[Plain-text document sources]
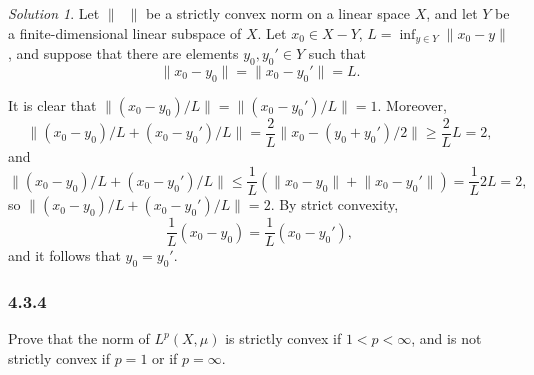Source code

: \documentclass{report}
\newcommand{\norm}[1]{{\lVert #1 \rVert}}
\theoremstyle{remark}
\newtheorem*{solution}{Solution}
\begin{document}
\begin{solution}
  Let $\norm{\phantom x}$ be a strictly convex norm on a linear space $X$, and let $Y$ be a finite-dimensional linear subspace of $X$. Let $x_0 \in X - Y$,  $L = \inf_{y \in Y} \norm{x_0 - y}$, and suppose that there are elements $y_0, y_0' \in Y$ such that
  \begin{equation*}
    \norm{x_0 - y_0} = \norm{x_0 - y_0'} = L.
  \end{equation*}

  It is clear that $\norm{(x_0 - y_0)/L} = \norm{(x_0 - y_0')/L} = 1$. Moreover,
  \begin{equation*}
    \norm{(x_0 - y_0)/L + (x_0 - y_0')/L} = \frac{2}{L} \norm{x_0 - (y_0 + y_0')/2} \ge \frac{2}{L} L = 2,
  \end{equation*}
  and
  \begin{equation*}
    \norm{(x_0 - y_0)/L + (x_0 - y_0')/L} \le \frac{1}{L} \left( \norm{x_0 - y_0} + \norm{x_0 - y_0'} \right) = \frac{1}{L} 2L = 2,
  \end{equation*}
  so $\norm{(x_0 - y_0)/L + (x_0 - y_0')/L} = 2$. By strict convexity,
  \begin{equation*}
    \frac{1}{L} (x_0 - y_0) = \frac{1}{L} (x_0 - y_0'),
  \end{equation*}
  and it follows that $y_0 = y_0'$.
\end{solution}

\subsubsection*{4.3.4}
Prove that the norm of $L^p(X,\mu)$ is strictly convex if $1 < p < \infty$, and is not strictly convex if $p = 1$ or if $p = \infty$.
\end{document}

--

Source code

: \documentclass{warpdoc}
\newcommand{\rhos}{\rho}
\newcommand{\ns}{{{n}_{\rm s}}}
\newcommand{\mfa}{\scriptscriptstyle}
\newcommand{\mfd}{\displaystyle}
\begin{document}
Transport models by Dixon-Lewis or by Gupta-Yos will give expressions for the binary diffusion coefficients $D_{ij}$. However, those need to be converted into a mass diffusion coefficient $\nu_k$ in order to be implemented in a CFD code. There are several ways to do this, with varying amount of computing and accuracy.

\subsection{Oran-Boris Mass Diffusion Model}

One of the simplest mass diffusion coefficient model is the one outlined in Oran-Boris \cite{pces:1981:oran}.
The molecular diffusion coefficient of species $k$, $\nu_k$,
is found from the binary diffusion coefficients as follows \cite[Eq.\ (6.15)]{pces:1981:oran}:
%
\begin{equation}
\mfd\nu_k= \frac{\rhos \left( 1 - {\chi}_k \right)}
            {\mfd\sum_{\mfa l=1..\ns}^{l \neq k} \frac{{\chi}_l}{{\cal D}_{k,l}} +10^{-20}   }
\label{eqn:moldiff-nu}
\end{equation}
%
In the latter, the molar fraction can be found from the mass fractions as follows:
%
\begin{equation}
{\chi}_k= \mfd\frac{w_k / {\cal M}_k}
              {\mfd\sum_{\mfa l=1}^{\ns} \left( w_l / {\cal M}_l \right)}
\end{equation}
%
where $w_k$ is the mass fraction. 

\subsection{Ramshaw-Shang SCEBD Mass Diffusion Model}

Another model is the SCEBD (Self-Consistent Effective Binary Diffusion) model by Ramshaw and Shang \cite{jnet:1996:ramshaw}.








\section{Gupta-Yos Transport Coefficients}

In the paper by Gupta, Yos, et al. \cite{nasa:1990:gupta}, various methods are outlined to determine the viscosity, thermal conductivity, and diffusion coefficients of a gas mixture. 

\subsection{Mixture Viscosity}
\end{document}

==

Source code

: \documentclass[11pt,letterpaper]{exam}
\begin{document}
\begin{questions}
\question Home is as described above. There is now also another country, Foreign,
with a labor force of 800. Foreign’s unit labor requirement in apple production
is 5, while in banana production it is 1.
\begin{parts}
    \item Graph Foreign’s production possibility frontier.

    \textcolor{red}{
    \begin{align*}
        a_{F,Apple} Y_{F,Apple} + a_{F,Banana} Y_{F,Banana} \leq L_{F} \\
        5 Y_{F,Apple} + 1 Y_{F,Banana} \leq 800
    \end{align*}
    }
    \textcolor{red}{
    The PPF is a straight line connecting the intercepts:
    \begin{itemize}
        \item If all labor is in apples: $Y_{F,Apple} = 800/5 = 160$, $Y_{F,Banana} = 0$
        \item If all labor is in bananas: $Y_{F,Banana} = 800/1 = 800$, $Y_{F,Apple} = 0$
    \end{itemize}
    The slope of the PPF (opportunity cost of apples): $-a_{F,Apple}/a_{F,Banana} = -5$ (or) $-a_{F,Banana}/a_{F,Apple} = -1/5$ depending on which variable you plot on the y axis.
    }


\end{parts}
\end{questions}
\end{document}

> [GOAL OF THE EXERCISE]: Your answer must be a single number: the count of lines in the records that include "left".

> [ANSWER BELOW]: 3